=== SOURCE MATERIAL ===
_ _ _ _ _ _ _
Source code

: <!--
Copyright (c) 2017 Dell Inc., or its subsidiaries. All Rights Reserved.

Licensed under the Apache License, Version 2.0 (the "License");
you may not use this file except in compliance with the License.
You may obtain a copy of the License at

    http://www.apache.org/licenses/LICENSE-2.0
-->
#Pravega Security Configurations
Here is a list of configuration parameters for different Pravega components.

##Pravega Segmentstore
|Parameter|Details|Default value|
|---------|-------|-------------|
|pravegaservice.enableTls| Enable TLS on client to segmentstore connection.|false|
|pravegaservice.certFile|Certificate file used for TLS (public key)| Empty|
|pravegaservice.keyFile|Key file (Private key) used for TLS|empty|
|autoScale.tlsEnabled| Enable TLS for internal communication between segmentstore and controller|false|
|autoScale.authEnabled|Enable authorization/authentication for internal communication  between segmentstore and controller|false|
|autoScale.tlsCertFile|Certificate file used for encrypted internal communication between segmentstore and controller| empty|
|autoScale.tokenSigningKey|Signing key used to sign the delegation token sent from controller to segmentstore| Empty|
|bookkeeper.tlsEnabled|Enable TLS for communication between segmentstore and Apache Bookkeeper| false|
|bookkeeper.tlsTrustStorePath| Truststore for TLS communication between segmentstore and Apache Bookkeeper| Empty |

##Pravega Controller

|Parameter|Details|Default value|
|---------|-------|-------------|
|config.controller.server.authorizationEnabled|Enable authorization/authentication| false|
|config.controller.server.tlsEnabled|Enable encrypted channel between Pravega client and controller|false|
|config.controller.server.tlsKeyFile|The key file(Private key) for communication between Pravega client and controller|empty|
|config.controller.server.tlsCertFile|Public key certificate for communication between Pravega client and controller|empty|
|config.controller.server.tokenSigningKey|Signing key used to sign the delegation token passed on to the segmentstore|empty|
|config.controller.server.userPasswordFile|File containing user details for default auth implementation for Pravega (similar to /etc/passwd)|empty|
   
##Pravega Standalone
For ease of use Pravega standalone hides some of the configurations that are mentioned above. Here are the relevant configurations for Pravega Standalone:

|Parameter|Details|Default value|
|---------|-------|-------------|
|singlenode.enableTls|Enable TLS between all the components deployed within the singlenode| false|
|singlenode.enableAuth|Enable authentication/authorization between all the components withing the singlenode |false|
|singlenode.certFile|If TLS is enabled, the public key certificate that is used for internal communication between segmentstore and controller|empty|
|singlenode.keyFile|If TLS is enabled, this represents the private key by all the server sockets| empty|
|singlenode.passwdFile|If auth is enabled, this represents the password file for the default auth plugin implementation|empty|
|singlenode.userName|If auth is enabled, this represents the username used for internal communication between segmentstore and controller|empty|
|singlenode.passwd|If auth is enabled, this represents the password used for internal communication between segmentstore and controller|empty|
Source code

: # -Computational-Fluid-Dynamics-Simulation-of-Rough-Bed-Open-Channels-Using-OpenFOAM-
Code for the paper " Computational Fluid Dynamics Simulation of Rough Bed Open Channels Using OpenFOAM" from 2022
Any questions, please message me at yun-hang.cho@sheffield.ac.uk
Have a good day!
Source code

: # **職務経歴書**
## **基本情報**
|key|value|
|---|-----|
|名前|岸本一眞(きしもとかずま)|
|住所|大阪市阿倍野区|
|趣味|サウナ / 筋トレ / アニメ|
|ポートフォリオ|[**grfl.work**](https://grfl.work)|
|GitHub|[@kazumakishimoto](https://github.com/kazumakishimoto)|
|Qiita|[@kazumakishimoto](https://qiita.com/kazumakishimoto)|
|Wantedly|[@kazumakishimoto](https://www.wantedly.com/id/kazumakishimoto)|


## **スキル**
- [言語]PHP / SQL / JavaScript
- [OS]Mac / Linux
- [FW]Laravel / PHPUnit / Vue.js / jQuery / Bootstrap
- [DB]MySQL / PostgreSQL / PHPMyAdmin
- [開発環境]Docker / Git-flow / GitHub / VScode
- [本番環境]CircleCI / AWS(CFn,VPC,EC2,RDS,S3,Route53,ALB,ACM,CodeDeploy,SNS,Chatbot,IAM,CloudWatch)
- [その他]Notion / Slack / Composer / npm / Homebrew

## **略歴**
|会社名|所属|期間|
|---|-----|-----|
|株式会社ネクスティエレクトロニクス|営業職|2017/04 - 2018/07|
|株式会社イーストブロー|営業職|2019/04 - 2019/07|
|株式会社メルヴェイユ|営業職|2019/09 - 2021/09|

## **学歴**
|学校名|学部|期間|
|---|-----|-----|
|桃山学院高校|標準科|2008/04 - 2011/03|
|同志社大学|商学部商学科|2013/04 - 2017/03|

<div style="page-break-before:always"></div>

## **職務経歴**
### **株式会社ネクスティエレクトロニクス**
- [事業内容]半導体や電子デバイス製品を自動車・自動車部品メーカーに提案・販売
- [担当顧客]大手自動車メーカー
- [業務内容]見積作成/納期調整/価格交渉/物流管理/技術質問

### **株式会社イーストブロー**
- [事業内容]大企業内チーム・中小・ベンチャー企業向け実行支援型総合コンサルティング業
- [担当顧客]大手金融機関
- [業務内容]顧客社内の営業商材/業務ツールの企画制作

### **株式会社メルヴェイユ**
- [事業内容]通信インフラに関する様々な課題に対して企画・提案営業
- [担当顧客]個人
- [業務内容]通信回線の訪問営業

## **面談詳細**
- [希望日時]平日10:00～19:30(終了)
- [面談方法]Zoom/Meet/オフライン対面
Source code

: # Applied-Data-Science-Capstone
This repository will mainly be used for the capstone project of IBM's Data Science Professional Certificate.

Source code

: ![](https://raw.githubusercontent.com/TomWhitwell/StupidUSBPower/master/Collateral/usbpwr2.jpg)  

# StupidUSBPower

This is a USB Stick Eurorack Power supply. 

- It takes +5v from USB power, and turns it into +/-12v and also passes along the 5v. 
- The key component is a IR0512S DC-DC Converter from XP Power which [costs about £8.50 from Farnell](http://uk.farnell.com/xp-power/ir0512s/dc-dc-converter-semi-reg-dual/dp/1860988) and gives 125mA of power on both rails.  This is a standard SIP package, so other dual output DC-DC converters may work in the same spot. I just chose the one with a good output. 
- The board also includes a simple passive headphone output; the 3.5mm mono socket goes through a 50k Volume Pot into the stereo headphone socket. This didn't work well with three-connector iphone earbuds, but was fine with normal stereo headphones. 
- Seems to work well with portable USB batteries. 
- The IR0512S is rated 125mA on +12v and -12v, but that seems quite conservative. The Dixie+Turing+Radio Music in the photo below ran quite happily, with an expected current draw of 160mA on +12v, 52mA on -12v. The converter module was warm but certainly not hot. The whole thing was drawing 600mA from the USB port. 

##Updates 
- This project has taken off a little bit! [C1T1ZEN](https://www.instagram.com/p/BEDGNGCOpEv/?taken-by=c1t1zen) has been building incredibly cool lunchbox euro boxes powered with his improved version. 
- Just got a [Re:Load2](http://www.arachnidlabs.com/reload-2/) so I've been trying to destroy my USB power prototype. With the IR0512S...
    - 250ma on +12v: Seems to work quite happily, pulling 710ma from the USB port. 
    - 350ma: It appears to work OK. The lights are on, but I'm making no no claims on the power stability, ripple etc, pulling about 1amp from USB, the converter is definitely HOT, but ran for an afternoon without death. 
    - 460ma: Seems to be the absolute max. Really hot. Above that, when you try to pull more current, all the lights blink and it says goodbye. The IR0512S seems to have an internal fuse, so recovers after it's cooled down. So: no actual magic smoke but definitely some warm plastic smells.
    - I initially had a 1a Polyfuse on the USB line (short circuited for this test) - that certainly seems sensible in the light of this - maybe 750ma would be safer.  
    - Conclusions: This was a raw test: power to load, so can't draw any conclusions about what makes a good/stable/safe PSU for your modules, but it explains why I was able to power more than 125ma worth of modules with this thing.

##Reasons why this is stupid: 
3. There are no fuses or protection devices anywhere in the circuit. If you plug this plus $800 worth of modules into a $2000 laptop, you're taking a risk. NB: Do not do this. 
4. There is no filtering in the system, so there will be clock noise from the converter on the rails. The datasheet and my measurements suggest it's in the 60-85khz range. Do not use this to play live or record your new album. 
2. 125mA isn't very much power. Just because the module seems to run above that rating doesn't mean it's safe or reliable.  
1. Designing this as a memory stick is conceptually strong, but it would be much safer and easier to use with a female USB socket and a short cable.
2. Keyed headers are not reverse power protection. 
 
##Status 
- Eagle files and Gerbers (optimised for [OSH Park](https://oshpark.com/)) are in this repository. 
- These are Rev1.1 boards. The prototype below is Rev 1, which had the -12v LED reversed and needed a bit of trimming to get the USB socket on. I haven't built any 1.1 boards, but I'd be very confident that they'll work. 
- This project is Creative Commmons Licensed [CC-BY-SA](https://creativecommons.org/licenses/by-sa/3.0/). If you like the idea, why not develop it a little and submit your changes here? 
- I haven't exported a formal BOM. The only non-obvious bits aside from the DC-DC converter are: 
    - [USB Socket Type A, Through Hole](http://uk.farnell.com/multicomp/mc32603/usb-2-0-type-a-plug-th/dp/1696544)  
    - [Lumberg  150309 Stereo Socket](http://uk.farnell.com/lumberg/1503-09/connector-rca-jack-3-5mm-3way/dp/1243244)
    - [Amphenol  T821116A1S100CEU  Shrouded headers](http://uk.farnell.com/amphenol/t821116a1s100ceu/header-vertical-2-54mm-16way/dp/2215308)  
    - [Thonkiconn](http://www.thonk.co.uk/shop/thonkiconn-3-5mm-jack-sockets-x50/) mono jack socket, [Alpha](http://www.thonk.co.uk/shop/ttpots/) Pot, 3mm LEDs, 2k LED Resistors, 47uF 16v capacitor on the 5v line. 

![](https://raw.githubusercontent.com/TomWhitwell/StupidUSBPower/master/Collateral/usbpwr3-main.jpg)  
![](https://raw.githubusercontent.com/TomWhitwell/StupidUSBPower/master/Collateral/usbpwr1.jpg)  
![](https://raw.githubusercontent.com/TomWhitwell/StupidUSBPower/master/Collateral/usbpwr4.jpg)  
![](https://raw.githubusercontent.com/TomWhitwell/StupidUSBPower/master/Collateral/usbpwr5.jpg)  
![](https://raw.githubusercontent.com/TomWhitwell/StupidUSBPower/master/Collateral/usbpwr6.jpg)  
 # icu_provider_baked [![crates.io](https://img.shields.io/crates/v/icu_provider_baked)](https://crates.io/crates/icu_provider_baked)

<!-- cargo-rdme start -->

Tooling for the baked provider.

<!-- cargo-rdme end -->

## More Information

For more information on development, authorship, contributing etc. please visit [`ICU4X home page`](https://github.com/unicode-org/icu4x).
_ _ _ _ _ _ _
=== THE PROBLEM ===
Go through the entries above and report every line in which the word "output" appears.

=== RESULT ===
- The key component is a IR0512S DC-DC Converter from XP Power which [costs about £8.50 from Farnell](http://uk.farnell.com/xp-power/ir0512s/dc-dc-converter-semi-reg-dual/dp/1860988) and gives 125mA of power on both rails.  This is a standard SIP package, so other dual output DC-DC converters may work in the same spot. I just chose the one with a good output. 
- The board also includes a simple passive headphone output; the 3.5mm mono socket goes through a 50k Volume Pot into the stereo headphone socket. This didn't work well with three-connector iphone earbuds, but was fine with normal stereo headphones. 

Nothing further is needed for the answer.